Description of the task >> The data below should be duplicated in full, unchanged.

Exercise inputs >>
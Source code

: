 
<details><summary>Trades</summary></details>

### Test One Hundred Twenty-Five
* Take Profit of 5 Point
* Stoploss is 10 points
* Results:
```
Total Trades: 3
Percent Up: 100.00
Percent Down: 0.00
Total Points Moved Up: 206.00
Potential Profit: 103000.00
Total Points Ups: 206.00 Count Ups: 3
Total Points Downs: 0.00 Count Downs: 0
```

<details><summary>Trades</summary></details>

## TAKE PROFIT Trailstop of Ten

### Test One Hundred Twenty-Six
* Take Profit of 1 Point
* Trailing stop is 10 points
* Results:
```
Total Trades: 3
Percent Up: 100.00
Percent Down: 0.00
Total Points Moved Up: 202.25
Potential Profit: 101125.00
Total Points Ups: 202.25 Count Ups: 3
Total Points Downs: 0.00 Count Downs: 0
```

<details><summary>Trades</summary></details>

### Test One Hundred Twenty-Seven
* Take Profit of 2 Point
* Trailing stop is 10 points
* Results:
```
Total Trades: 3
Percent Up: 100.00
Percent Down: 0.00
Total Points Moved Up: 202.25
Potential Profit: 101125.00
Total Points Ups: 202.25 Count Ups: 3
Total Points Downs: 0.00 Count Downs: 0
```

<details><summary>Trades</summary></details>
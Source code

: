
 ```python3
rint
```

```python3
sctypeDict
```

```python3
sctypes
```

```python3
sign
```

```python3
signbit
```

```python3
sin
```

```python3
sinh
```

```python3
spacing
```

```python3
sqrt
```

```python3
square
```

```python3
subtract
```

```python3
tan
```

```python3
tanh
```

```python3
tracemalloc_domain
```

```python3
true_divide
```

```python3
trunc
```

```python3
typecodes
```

Your solution >>
Source code

: 
<details><summary>Trades</summary></details>

### Test One Hundred Twenty-Five
* Take Profit of 5 Point
* Stoploss is 10 points
* Results:
```
Total Trades: 3
Percent Up: 100.00
Percent Down: 0.00
Total Points Moved Up: 206.00
Potential Profit: 103000.00
Total Points Ups: 206.00 Count Ups: 3
Total Points Downs: 0.00 Count Downs: 0
```

<details><summary>Trades</summary></details>

## TAKE PROFIT Trailstop of Ten

### Test One Hundred Twenty-Six
* Take Profit of 1 Point
* Trailing stop is 10 points
* Results:
```
Total Trades: 3
Percent Up: 100.00
Percent Down: 0.00
Total Points Moved Up: 202.25
Potential Profit: 101125.00
Total Points Ups: 202.25 Count Ups: 3
Total Points Downs: 0.00 Count Downs: 0
```

<details><summary>Trades</summary></details>

### Test One Hundred Twenty-Seven
* Take Profit of 2 Point
* Trailing stop is 10 points
* Results:
```
Total Trades: 3
Percent Up: 100.00
Percent Down: 0.00
Total Points Moved Up: 202.25
Potential Profit: 101125.00
Total Points Ups: 202.25 Count Ups: 3
Total Points Downs: 0.00 Count Downs: 0
```

<details><summary>Trades</summary></details>
Source code

:
 ```python3
rint
```

```python3
sctypeDict
```

```python3
sctypes
```

```python3
sign
```

```python3
signbit
```

```python3
sin
```

```python3
sinh
```

```python3
spacing
```

```python3
sqrt
```

```python3
square
```

```python3
subtract
```

```python3
tan
```

```python3
tanh
```

```python3
tracemalloc_domain
```

```python3
true_divide
```

```python3
trunc
```

```python3
typecodes
```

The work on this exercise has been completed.